2024年5月8日，纽约基因组中心等机构的研究人员在Nature上发表了一篇题为Mapping genotypes to chromatin accessibility profiles in single cells的文章。 在体细胞组织分化中，染色质可及性变化控制着启动和前体细胞对细胞命运的承诺。因此，体细胞突变可能会改变染色质可及性模式，因为它们破坏了分化拓扑结构，导致异常的克隆性生长。然而，由于突变型和野生型细胞混合存在，定义体细胞突变对人类样本表观基因组的影响具有挑战性。 为了绘制体细胞突变如何在人类克隆性生长中破坏表观遗传景观，研究人员开发了一种名为单细胞染色质可及性靶向位点基因分型（GoT–ChA）的技术。这个高通量平台将基因型与单细胞分辨率下的染色质可及性联系起来，能够在单一检测中对成千上万的细胞进行分析。研究人员将GoT–ChA应用于患有JAK2V617F突变造血组织的骨髓增生性肿瘤患者的CD34+细胞。野生型和JAK2V617F突变前体细胞之间的差异可及性分析揭示了突变造血前体细胞内部以及细胞状态特异性的转变，包括造血干细胞中的细胞内在促炎特征，以及巨核细胞前体中独特的促纤维化炎症染色质景观。通过整合线粒体基因组分析和细胞表面蛋白表达测量，研究人员能够通过推测将基因分型扩展到DOGMA-seq上，实现单细胞中基因型、染色质可及性、RNA表达和细胞表面蛋白表达的捕获。 总的来说，该研究展示了JAK2V617F突变以细胞内在和细胞类型特异性的方式导致表观遗传重连线，影响炎症状态和分化轨迹。研究人员预期GoT–ChA将推动未来对恶性和非恶性背景下克隆人群中体细胞突变与表观遗传改变之间关键联系的广泛研究。

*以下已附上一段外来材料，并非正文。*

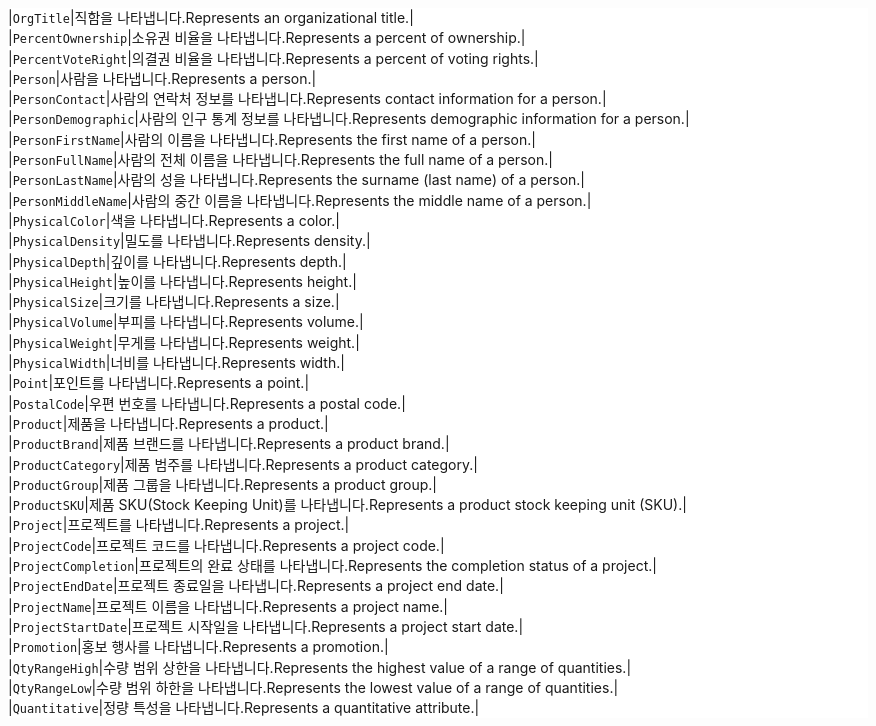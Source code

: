 |`OrgTitle`|<span data-ttu-id="67560-193">직함을 나타냅니다.</span><span class="sxs-lookup"><span data-stu-id="67560-193">Represents an organizational title.</span></span>|  
|`PercentOwnership`|<span data-ttu-id="67560-194">소유권 비율을 나타냅니다.</span><span class="sxs-lookup"><span data-stu-id="67560-194">Represents a percent of ownership.</span></span>|  
|`PercentVoteRight`|<span data-ttu-id="67560-195">의결권 비율을 나타냅니다.</span><span class="sxs-lookup"><span data-stu-id="67560-195">Represents a percent of voting rights.</span></span>|  
|`Person`|<span data-ttu-id="67560-196">사람을 나타냅니다.</span><span class="sxs-lookup"><span data-stu-id="67560-196">Represents a person.</span></span>|  
|`PersonContact`|<span data-ttu-id="67560-197">사람의 연락처 정보를 나타냅니다.</span><span class="sxs-lookup"><span data-stu-id="67560-197">Represents contact information for a person.</span></span>|  
|`PersonDemographic`|<span data-ttu-id="67560-198">사람의 인구 통계 정보를 나타냅니다.</span><span class="sxs-lookup"><span data-stu-id="67560-198">Represents demographic information for a person.</span></span>|  
|`PersonFirstName`|<span data-ttu-id="67560-199">사람의 이름을 나타냅니다.</span><span class="sxs-lookup"><span data-stu-id="67560-199">Represents the first name of a person.</span></span>|  
|`PersonFullName`|<span data-ttu-id="67560-200">사람의 전체 이름을 나타냅니다.</span><span class="sxs-lookup"><span data-stu-id="67560-200">Represents the full name of a person.</span></span>|  
|`PersonLastName`|<span data-ttu-id="67560-201">사람의 성을 나타냅니다.</span><span class="sxs-lookup"><span data-stu-id="67560-201">Represents the surname (last name) of a person.</span></span>|  
|`PersonMiddleName`|<span data-ttu-id="67560-202">사람의 중간 이름을 나타냅니다.</span><span class="sxs-lookup"><span data-stu-id="67560-202">Represents the middle name of a person.</span></span>|  
|`PhysicalColor`|<span data-ttu-id="67560-203">색을 나타냅니다.</span><span class="sxs-lookup"><span data-stu-id="67560-203">Represents a color.</span></span>|  
|`PhysicalDensity`|<span data-ttu-id="67560-204">밀도를 나타냅니다.</span><span class="sxs-lookup"><span data-stu-id="67560-204">Represents density.</span></span>|  
|`PhysicalDepth`|<span data-ttu-id="67560-205">깊이를 나타냅니다.</span><span class="sxs-lookup"><span data-stu-id="67560-205">Represents depth.</span></span>|  
|`PhysicalHeight`|<span data-ttu-id="67560-206">높이를 나타냅니다.</span><span class="sxs-lookup"><span data-stu-id="67560-206">Represents height.</span></span>|  
|`PhysicalSize`|<span data-ttu-id="67560-207">크기를 나타냅니다.</span><span class="sxs-lookup"><span data-stu-id="67560-207">Represents a size.</span></span>|  
|`PhysicalVolume`|<span data-ttu-id="67560-208">부피를 나타냅니다.</span><span class="sxs-lookup"><span data-stu-id="67560-208">Represents volume.</span></span>|  
|`PhysicalWeight`|<span data-ttu-id="67560-209">무게를 나타냅니다.</span><span class="sxs-lookup"><span data-stu-id="67560-209">Represents weight.</span></span>|  
|`PhysicalWidth`|<span data-ttu-id="67560-210">너비를 나타냅니다.</span><span class="sxs-lookup"><span data-stu-id="67560-210">Represents width.</span></span>|  
|`Point`|<span data-ttu-id="67560-211">포인트를 나타냅니다.</span><span class="sxs-lookup"><span data-stu-id="67560-211">Represents a point.</span></span>|  
|`PostalCode`|<span data-ttu-id="67560-212">우편 번호를 나타냅니다.</span><span class="sxs-lookup"><span data-stu-id="67560-212">Represents a postal code.</span></span>|  
|`Product`|<span data-ttu-id="67560-213">제품을 나타냅니다.</span><span class="sxs-lookup"><span data-stu-id="67560-213">Represents a product.</span></span>|  
|`ProductBrand`|<span data-ttu-id="67560-214">제품 브랜드를 나타냅니다.</span><span class="sxs-lookup"><span data-stu-id="67560-214">Represents a product brand.</span></span>|  
|`ProductCategory`|<span data-ttu-id="67560-215">제품 범주를 나타냅니다.</span><span class="sxs-lookup"><span data-stu-id="67560-215">Represents a product category.</span></span>|  
|`ProductGroup`|<span data-ttu-id="67560-216">제품 그룹을 나타냅니다.</span><span class="sxs-lookup"><span data-stu-id="67560-216">Represents a product group.</span></span>|  
|`ProductSKU`|<span data-ttu-id="67560-217">제품 SKU(Stock Keeping Unit)를 나타냅니다.</span><span class="sxs-lookup"><span data-stu-id="67560-217">Represents a product stock keeping unit (SKU).</span></span>|  
|`Project`|<span data-ttu-id="67560-218">프로젝트를 나타냅니다.</span><span class="sxs-lookup"><span data-stu-id="67560-218">Represents a project.</span></span>|  
|`ProjectCode`|<span data-ttu-id="67560-219">프로젝트 코드를 나타냅니다.</span><span class="sxs-lookup"><span data-stu-id="67560-219">Represents a project code.</span></span>|  
|`ProjectCompletion`|<span data-ttu-id="67560-220">프로젝트의 완료 상태를 나타냅니다.</span><span class="sxs-lookup"><span data-stu-id="67560-220">Represents the completion status of a project.</span></span>|  
|`ProjectEndDate`|<span data-ttu-id="67560-221">프로젝트 종료일을 나타냅니다.</span><span class="sxs-lookup"><span data-stu-id="67560-221">Represents a project end date.</span></span>|  
|`ProjectName`|<span data-ttu-id="67560-222">프로젝트 이름을 나타냅니다.</span><span class="sxs-lookup"><span data-stu-id="67560-222">Represents a project name.</span></span>|  
|`ProjectStartDate`|<span data-ttu-id="67560-223">프로젝트 시작일을 나타냅니다.</span><span class="sxs-lookup"><span data-stu-id="67560-223">Represents a project start date.</span></span>|  
|`Promotion`|<span data-ttu-id="67560-224">홍보 행사를 나타냅니다.</span><span class="sxs-lookup"><span data-stu-id="67560-224">Represents a promotion.</span></span>|  
|`QtyRangeHigh`|<span data-ttu-id="67560-225">수량 범위 상한을 나타냅니다.</span><span class="sxs-lookup"><span data-stu-id="67560-225">Represents the highest value of a range of quantities.</span></span>|  
|`QtyRangeLow`|<span data-ttu-id="67560-226">수량 범위 하한을 나타냅니다.</span><span class="sxs-lookup"><span data-stu-id="67560-226">Represents the lowest value of a range of quantities.</span></span>|  
|`Quantitative`|<span data-ttu-id="67560-227">정량 특성을 나타냅니다.</span><span class="sxs-lookup"><span data-stu-id="67560-227">Represents a quantitative attribute.</span></span>|  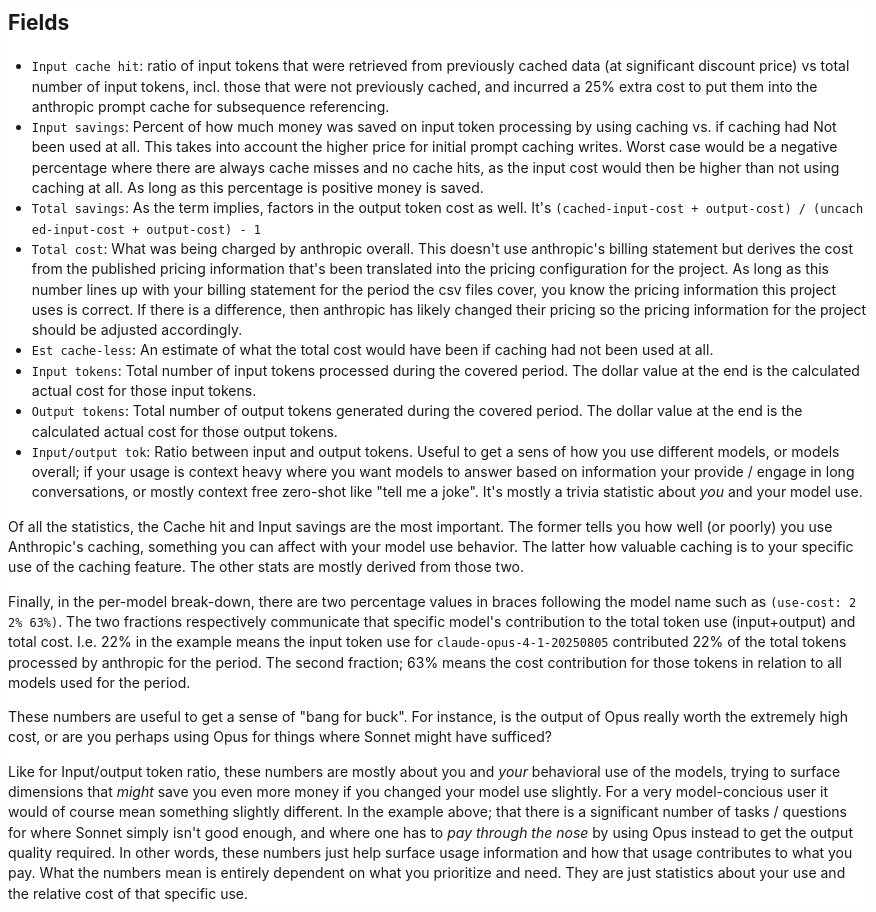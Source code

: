 ## Fields

* `Input cache hit`: ratio of input tokens that were retrieved from previously cached data (at significant discount price) vs total number of input tokens, incl. those that were not previously cached, and incurred a 25% extra cost to put them into the anthropic prompt cache for subsequence referencing.
* `Input savings`: Percent of how much money was saved on input token processing by using caching vs. if caching had Not been used at all. This takes into account the higher price for initial prompt caching writes. Worst case would be a negative percentage where there are always cache misses and no cache hits, as the input cost would then be higher than not using caching at all. As long as this percentage is positive money is saved.
* `Total savings`: As the term implies, factors in the output token cost as well. It's `(cached-input-cost + output-cost) / (uncached-input-cost + output-cost) - 1`
* `Total cost`: What was being charged by anthropic overall. This doesn't use anthropic's billing statement but derives the cost from the published pricing information that's been translated into the pricing configuration for the project. As long as this number lines up with your billing statement for the period the csv files cover, you know the pricing information this project uses is correct. If there is a difference, then anthropic has likely changed their pricing so the pricing information for the project should be adjusted accordingly.
* `Est cache-less`: An estimate of what the total cost would have been if caching had not been used at all.
* `Input tokens`: Total number of input tokens processed during the covered period. The dollar value at the end is the calculated actual cost for those input tokens.
* `Output tokens`: Total number of output tokens generated during the covered period. The dollar value at the end is the calculated actual cost for those output tokens.
* `Input/output tok`: Ratio between input and output tokens. Useful to get a sens of how you use different models, or models overall; if your usage is context heavy where you want models to answer based on information your provide / engage in long conversations, or mostly context free zero-shot like "tell me a joke". It's mostly a trivia statistic about _you_ and your model use.

Of all the statistics, the Cache hit and Input savings are the most important. The former tells you how well (or poorly) you use Anthropic's caching, something you can affect with your model use behavior. The latter how valuable caching is to your specific use of the caching feature. The other stats are mostly derived from those two.

Finally, in the per-model break-down, there are two percentage values in braces following the model name such as `(use-cost: 22% 63%)`. The two fractions respectively communicate that specific model's contribution to the total token use (input+output) and total cost. I.e. 22% in the example means the input token use for `claude-opus-4-1-20250805` contributed 22% of the total tokens processed by anthropic for the period. The second fraction; 63% means the cost contribution for those tokens in relation to all models used for the period.

These numbers are useful to get a sense of "bang for buck". For instance, is the output of Opus really worth the extremely high cost, or are you perhaps using Opus for things where Sonnet might have sufficed? 

Like for Input/output token ratio, these numbers are mostly about you and _your_ behavioral use of the models, trying to surface dimensions that _might_ save you even more money if you changed your model use slightly. For a very model-concious user it would of course mean something slightly different. In the example above; that there is a significant number of tasks / questions for where Sonnet simply isn't good enough, and where one has to _pay through the nose_ by using Opus instead to get the output quality required. In other words, these numbers just help surface usage information and how that usage contributes to what you pay. What the numbers mean is entirely dependent on what you prioritize and need. They are just statistics about your use and the relative cost of that specific use.

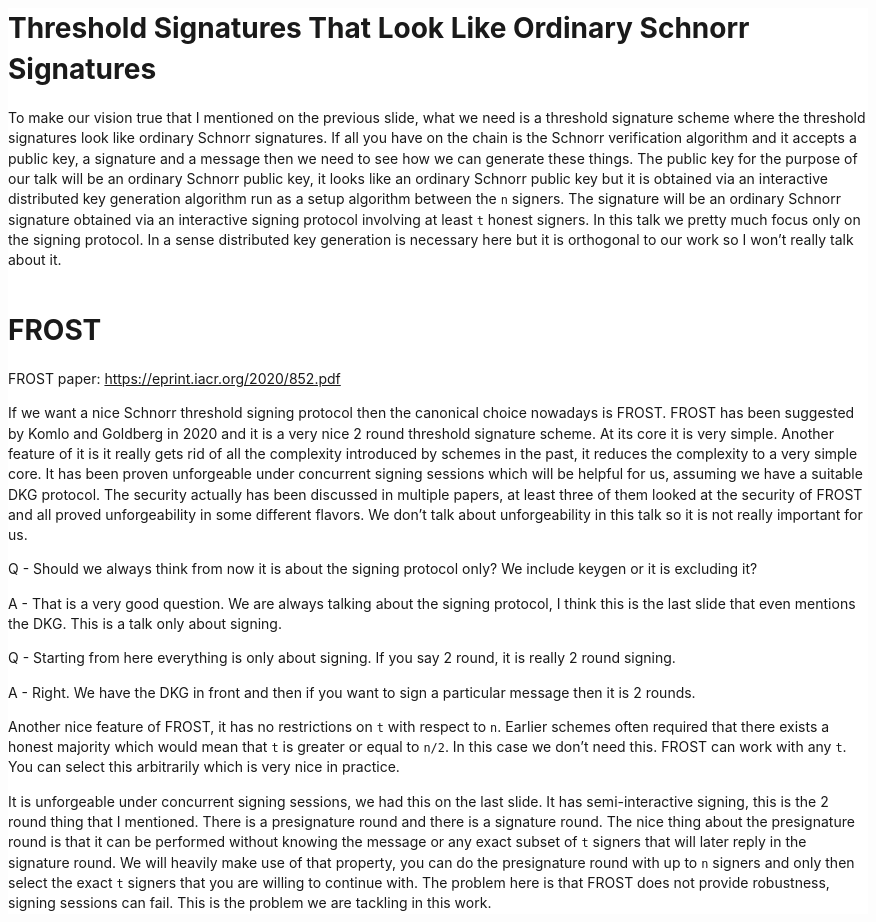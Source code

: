 # Threshold Signatures That Look Like Ordinary Schnorr Signatures

To make our vision true that I mentioned on the previous slide, what we need is a threshold signature scheme where the threshold signatures look like ordinary Schnorr signatures. If all you have on the chain is the Schnorr verification algorithm and it accepts a public key, a signature and a message then we need to see how we can generate these things. The public key for the purpose of our talk will be an ordinary Schnorr public key, it looks like an ordinary Schnorr public key but it is obtained via an interactive distributed key generation algorithm run as a setup algorithm between the `n` signers. The signature will be an ordinary Schnorr signature obtained via an interactive signing protocol involving at least `t` honest signers. In this talk we pretty much focus only on the signing protocol. In a sense distributed key generation is necessary here but it is orthogonal to our work so I won’t really talk about it. 

# FROST

FROST paper: <https://eprint.iacr.org/2020/852.pdf>

If we want a nice Schnorr threshold signing protocol then the canonical choice nowadays is FROST. FROST has been suggested by Komlo and Goldberg in 2020 and it is a very nice 2 round threshold signature scheme. At its core it is very simple. Another feature of it is it really gets rid of all the complexity introduced by schemes in the past, it reduces the complexity to a very simple core. It has been proven unforgeable under concurrent signing sessions which will be helpful for us, assuming we have a suitable DKG protocol. The security actually has been discussed in multiple papers, at least three of them looked at the security of FROST and all proved unforgeability in some different flavors. We don’t talk about unforgeability in this talk so it is not really important for us.

Q - Should we always think from now it is about the signing protocol only? We include keygen or it is excluding it?

A - That is a very good question. We are always talking about the signing protocol, I think this is the last slide that even mentions the DKG. This is a talk only about signing.

Q - Starting from here everything is only about signing. If you say 2 round, it is really 2 round signing.

A - Right. We have the DKG in front and then if you want to sign a particular message then it is 2 rounds.

Another nice feature of FROST, it has no restrictions on `t` with respect to `n`. Earlier schemes often required that there exists a honest majority which would mean that `t` is greater or equal to `n/2`. In this case we don’t need this. FROST can work with any `t`. You can select this arbitrarily which is very nice in practice.

It is unforgeable under concurrent signing sessions, we had this on the last slide. It has semi-interactive signing, this is the 2 round thing that I mentioned. There is a presignature round and there is a signature round. The nice thing about the presignature round is that it can be performed without knowing the message or any exact subset of `t` signers that will later reply in the signature round. We will heavily make use of that property, you can do the presignature round with up to `n` signers and only then select the exact `t` signers that you are willing to continue with. The problem here is that FROST does not provide robustness, signing sessions can fail. This is the problem we are tackling in this work.
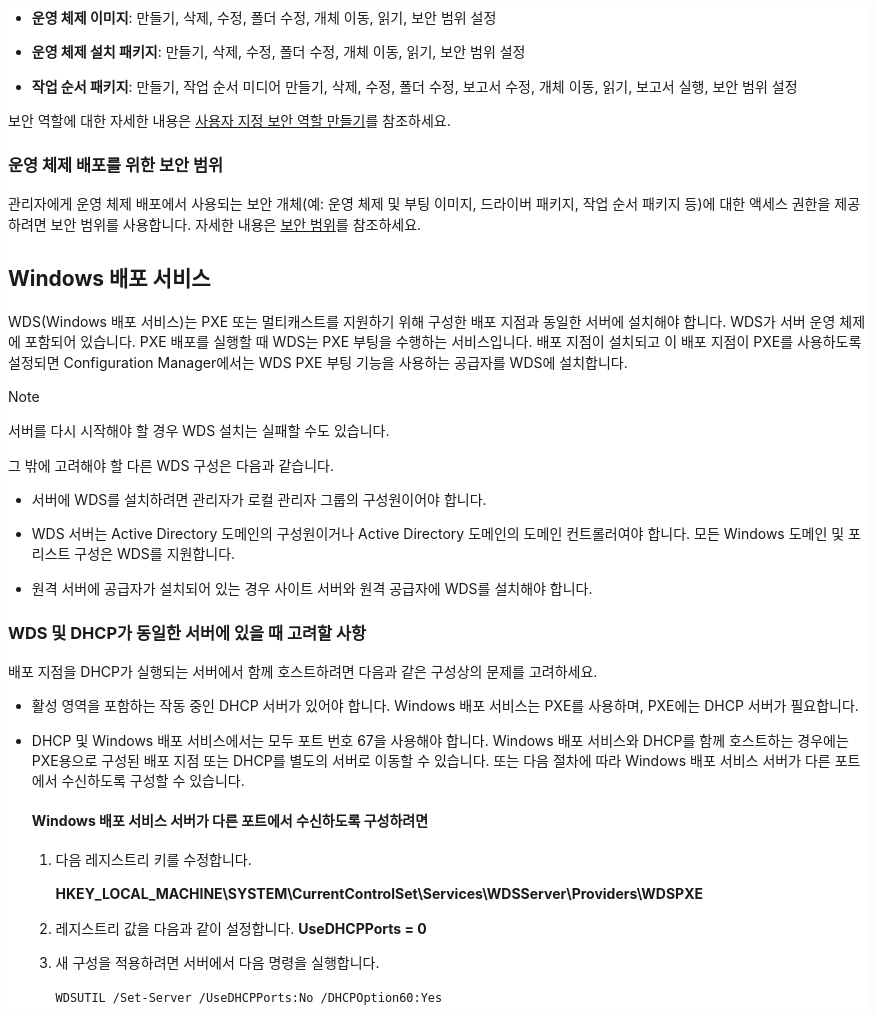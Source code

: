-   **운영 체제 이미지**: 만들기, 삭제, 수정, 폴더 수정, 개체 이동, 읽기, 보안 범위 설정  

-   **운영 체제 설치 패키지**: 만들기, 삭제, 수정, 폴더 수정, 개체 이동, 읽기, 보안 범위 설정  

-   **작업 순서 패키지**: 만들기, 작업 순서 미디어 만들기, 삭제, 수정, 폴더 수정, 보고서 수정, 개체 이동, 읽기, 보고서 실행, 보안 범위 설정  

 보안 역할에 대한 자세한 내용은 [사용자 지정 보안 역할 만들기](../../core/servers/deploy/configure/configure-role-based-administration.md#BKMK_CreateSecRole)를 참조하세요.  

### <a name="security-scopes-for-operating-system-deployments"></a>운영 체제 배포를 위한 보안 범위  
 관리자에게 운영 체제 배포에서 사용되는 보안 개체(예: 운영 체제 및 부팅 이미지, 드라이버 패키지, 작업 순서 패키지 등)에 대한 액세스 권한을 제공하려면 보안 범위를 사용합니다. 자세한 내용은 [보안 범위](../../core/understand/fundamentals-of-role-based-administration.md#bkmk_PlanScope)를 참조하세요.  

##  <a name="a-namebkmkwdsa-windows-deployment-services"></a><a name="BKMK_WDS"></a> Windows 배포 서비스  
 WDS(Windows 배포 서비스)는 PXE 또는 멀티캐스트를 지원하기 위해 구성한 배포 지점과 동일한 서버에 설치해야 합니다. WDS가 서버 운영 체제에 포함되어 있습니다. PXE 배포를 실행할 때 WDS는 PXE 부팅을 수행하는 서비스입니다. 배포 지점이 설치되고 이 배포 지점이 PXE를 사용하도록 설정되면 Configuration Manager에서는 WDS PXE 부팅 기능을 사용하는 공급자를 WDS에 설치합니다.  

> [!NOTE]  
>  서버를 다시 시작해야 할 경우 WDS 설치는 실패할 수도 있습니다.  

 그 밖에 고려해야 할 다른 WDS 구성은 다음과 같습니다.  

-   서버에 WDS를 설치하려면 관리자가 로컬 관리자 그룹의 구성원이어야 합니다.  

-   WDS 서버는 Active Directory 도메인의 구성원이거나 Active Directory 도메인의 도메인 컨트롤러여야 합니다. 모든 Windows 도메인 및 포리스트 구성은 WDS를 지원합니다.  

-   원격 서버에 공급자가 설치되어 있는 경우 사이트 서버와 원격 공급자에 WDS를 설치해야 합니다.  

###  <a name="a-namebkmkwdsanddhcpa-considerations-when-you-have-wds-and-dhcp-on-the-same-server"></a><a name="BKMK_WDSandDHCP"></a> WDS 및 DHCP가 동일한 서버에 있을 때 고려할 사항  
 배포 지점을 DHCP가 실행되는 서버에서 함께 호스트하려면 다음과 같은 구성상의 문제를 고려하세요.  

-   활성 영역을 포함하는 작동 중인 DHCP 서버가 있어야 합니다. Windows 배포 서비스는 PXE를 사용하며, PXE에는 DHCP 서버가 필요합니다.  

-   DHCP 및 Windows 배포 서비스에서는 모두 포트 번호 67을 사용해야 합니다. Windows 배포 서비스와 DHCP를 함께 호스트하는 경우에는 PXE용으로 구성된 배포 지점 또는 DHCP를 별도의 서버로 이동할 수 있습니다. 또는 다음 절차에 따라 Windows 배포 서비스 서버가 다른 포트에서 수신하도록 구성할 수 있습니다.  

    #### <a name="to-configure-the-windows-deployment-services-server-to-listen-on-a-different-port"></a>Windows 배포 서비스 서버가 다른 포트에서 수신하도록 구성하려면  

    1.  다음 레지스트리 키를 수정합니다.  

         **HKEY_LOCAL_MACHINE\SYSTEM\CurrentControlSet\Services\WDSServer\Providers\WDSPXE**  

    2.  레지스트리 값을 다음과 같이 설정합니다. **UseDHCPPorts = 0**  

    3.  새 구성을 적용하려면 서버에서 다음 명령을 실행합니다.  

         `WDSUTIL /Set-Server /UseDHCPPorts:No /DHCPOption60:Yes`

2024年4月11日，华盛顿大学, HHMI Jay Shendure团队在Cell杂志上发表了题为Chromatin context-dependent regulation and epigenetic manipulation of prime editing的研究。该研究通过建立新的分子生物学方法，阐述了影响PE效率的表观遗传因子，并且开发出基于表观遗传“编辑”从而有效操纵PE效率的新方法。 首先，为了探究PE在不同染色质环境的工作效率，作者建立了一个T7-assisted reporter mapping assay，这个方法可以高效地定位所有随机插入基因组的PE reporter （synHEK3）。通过比较4000多个位点的编辑效率，作者发现PE效率与H3K79me2正相关，而且可以被表观遗传特性有效预测。通过深入分析，发现转录延伸是高效PE的决定因素。 其次，为了研究chromatin context-dependent regulation，即表观遗传环境（cis-chromatin environment）和反式作用因子的相互作用，作者开发了一种基于单细胞测序(sci-RNA-seq3)的技术。通过将该技术运用在PE和pooled genetic screen中，作者可以将细胞受到的遗传干扰和不同染色质环境中的PE响应联系起来，进而发现chromatin context-dependent regulator – HLTF。 最后，作者试图利用操纵编辑位点周围的表观遗传环境来改变编辑效率。通过CRISPRoff降低编辑基因的转录，PE效率能够被显著降低，证明了PE编辑效率和转录的紧密联系。反之，通过CRISPR activation对编辑基因启动子的预激活，PE效率可以被大幅提升。例如，对于基因CREB3L3，一个效率仅为5%的epegRNA在激活基因表达后，可以被提升到66%（16.5x）。作者还证明了此方法对多种细胞环境（K562，iPSCs），所有突变类型都有很好的提升效果。 此工作建立了一系列新的、可以用来研究chromatin context-dependent regulation的分子生物学方法。当运用在基因编辑中，作者发现了调控PE效率的重要因子。这些方法对研究其他chromatin-associated processes都会有广泛意义。